Formerly Professor of History at Birkbeck, University of London, Lucy Riall is a professor in the Department of History and Civilisation at the European University Institute in Florence.
An excellent dissection of the process of Italian unification. Probably not for the lay reader since Lucy spends much time discussing historiography and its inefficiencies. Takes the approach that since economic and political unity was actually non-existent, despite the best efforts of Italian patriot and Marxist historians, one has to return to the old standard, pure and simple cultural/linguistic universality (kind of).
This is probably the best of the risorgimento histories I have read so far: not only does the author provide us with a concise and competent summary of the facts, but she also examines with some critical depth the historiography on the subject, up to the latest developments. This allows her to develop a “three periods” historiographical model which departs from the usual opposition Marxist / Liberal: instead she sees first a “classical” period were Gramsci, Croce or Mack Smith gather around the assumption, discrete or not, of historical progress.
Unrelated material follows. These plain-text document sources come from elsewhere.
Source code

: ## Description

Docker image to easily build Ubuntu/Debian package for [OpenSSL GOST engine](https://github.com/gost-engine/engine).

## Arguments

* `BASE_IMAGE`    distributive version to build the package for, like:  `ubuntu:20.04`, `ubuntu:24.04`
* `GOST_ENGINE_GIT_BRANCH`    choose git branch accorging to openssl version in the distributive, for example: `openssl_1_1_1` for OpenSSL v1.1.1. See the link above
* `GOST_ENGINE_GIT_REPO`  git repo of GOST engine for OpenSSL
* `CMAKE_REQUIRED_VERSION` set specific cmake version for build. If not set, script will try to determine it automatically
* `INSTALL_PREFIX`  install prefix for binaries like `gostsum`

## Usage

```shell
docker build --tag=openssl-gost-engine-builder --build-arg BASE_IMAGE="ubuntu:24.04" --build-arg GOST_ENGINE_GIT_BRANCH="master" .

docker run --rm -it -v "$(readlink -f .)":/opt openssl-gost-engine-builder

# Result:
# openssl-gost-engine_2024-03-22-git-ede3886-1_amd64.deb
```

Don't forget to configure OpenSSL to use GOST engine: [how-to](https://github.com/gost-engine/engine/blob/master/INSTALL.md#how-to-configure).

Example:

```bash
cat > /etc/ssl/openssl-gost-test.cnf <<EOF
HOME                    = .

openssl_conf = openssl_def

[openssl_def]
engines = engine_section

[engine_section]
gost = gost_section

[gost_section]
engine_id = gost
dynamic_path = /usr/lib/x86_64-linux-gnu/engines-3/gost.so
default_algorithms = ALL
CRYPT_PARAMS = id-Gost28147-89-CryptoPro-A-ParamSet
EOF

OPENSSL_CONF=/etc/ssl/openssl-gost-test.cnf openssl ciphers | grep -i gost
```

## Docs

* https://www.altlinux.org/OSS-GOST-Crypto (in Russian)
Follows a “revisionist” wave which recognized that the restoration regimes, for example, attempted modernization no less than their successors. Last come the “cultural turn” school which reassesses the role of nationalism, once discarded by the revisionists as lingering memorabilia of the “classical period”, now reconditioned as a force not political, but essentially cultural. Riall’s command of the relevant literature is impressive, ranging, as culturalist accounts do, from gender or popular culture, to the more rigorous territories of economic histories. She keeps the factual accounts to a minimum and her weaving in of history and historiography make for a highly entertaining read.
The author provides a very good synthesis on what's been researched and said so far, then builds her own narrative upon it. It's a very good, scientific book, very in-depth - in fact, sometimes painfully so. I wouldn't recommend it to someone who isn't deep into the theory of history and history of Risorgimento as there is a lot of historiography discussed and the text is filled with specialised vocabulary and confusingly deep analysis. Myself I didn't enjoy the read to give it a 5 star rating, but the quality of the job done doesn't let me rate the book any lower.
This is a very succinct introduction to the history of Risorgimento with a focus on the cultural and linguistic ideas of nationalism and how it played a role in the Italian unification.